Rendered images with source text:
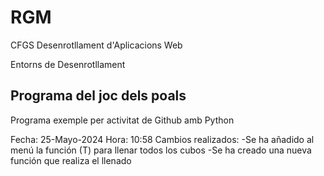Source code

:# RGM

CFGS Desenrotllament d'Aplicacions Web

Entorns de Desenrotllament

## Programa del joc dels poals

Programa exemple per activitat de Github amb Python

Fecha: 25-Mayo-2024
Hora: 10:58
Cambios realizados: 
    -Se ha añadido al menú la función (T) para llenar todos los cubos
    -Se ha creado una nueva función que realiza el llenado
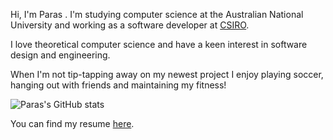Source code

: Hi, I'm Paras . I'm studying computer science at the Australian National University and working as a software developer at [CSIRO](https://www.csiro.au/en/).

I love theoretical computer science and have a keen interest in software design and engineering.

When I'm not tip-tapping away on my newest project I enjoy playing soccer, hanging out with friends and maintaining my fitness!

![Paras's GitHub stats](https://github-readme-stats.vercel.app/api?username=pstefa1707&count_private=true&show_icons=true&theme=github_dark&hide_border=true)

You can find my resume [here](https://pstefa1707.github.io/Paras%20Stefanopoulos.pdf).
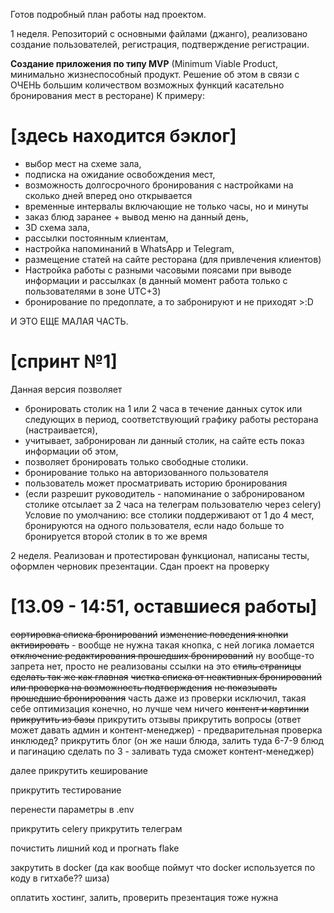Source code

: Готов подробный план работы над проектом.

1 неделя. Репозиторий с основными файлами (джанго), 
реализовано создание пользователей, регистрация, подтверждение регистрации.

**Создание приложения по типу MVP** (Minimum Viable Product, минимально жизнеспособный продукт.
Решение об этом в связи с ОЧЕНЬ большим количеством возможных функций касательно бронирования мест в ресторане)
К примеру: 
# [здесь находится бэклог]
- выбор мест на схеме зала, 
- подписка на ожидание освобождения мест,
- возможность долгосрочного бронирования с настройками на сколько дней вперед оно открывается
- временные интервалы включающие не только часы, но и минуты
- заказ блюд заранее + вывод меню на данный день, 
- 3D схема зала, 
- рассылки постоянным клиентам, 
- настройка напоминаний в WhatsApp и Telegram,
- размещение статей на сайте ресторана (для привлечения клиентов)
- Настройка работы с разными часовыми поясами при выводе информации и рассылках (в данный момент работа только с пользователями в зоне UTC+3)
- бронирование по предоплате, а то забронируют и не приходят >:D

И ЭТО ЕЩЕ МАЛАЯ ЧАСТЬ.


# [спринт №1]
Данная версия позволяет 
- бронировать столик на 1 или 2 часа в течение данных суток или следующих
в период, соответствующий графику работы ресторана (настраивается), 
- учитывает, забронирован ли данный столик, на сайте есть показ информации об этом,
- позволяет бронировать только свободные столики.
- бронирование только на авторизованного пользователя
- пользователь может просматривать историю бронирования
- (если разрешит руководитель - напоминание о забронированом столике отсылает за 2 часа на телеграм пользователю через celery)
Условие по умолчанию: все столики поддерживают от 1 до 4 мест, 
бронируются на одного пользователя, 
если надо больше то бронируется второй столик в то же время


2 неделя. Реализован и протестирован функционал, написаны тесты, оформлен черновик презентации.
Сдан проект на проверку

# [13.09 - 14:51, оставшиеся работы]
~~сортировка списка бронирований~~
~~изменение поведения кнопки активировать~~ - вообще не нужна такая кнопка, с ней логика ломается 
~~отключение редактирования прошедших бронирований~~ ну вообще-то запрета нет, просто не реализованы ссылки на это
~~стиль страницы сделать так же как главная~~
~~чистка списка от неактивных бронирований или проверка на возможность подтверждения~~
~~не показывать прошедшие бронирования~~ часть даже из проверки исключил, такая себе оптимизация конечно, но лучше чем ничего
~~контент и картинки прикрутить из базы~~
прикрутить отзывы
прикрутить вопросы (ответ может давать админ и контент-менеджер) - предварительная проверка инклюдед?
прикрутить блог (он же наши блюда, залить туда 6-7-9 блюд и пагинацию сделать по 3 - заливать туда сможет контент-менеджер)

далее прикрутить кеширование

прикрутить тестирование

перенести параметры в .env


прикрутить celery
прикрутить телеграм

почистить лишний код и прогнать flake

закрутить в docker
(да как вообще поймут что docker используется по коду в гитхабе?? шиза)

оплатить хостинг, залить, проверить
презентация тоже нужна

_REQUIRED WORK:_
Your task is to write out, exactly, the line that contains "закрутить в docker" and each line after it to the end of the data, with no other lines.

_ANSWER TO THIS PROBLEM:_
закрутить в docker
(да как вообще поймут что docker используется по коду в гитхабе?? шиза)

оплатить хостинг, залить, проверить
презентация тоже нужна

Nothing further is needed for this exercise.